** Listed records follows **

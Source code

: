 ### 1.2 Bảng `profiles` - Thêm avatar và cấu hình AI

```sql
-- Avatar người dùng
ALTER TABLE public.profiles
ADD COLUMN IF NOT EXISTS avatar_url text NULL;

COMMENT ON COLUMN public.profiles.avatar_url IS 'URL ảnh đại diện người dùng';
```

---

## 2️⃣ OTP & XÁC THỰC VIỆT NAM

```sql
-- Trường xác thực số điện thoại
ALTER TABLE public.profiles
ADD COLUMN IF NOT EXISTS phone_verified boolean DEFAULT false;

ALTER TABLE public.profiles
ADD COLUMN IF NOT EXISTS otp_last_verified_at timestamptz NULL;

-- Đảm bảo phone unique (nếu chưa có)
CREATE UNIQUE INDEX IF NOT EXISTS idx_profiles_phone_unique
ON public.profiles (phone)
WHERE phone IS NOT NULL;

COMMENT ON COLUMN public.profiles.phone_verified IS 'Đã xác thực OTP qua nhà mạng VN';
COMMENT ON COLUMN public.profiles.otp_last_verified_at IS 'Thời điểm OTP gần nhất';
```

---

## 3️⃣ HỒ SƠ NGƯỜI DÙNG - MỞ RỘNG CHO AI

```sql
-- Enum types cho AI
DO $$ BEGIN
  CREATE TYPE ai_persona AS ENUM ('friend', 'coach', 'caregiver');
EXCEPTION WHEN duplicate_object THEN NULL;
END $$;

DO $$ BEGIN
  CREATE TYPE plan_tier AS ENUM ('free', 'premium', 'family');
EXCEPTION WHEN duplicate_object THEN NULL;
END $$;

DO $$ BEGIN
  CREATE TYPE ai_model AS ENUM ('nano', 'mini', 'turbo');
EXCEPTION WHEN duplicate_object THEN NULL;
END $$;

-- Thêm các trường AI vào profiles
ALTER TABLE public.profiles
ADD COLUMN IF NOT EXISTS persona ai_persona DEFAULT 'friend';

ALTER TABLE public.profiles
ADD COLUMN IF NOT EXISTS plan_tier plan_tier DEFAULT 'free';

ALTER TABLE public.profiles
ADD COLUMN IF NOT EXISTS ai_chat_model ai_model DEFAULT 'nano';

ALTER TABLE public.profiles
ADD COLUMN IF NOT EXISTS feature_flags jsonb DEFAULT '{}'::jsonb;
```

** End of Listed records **

**Task item:**
Show each line of the data that contains the string "CREATE".

**Response to this exercise:**
CREATE UNIQUE INDEX IF NOT EXISTS idx_profiles_phone_unique
  CREATE TYPE ai_persona AS ENUM ('friend', 'coach', 'caregiver');
  CREATE TYPE plan_tier AS ENUM ('free', 'premium', 'family');
  CREATE TYPE ai_model AS ENUM ('nano', 'mini', 'turbo');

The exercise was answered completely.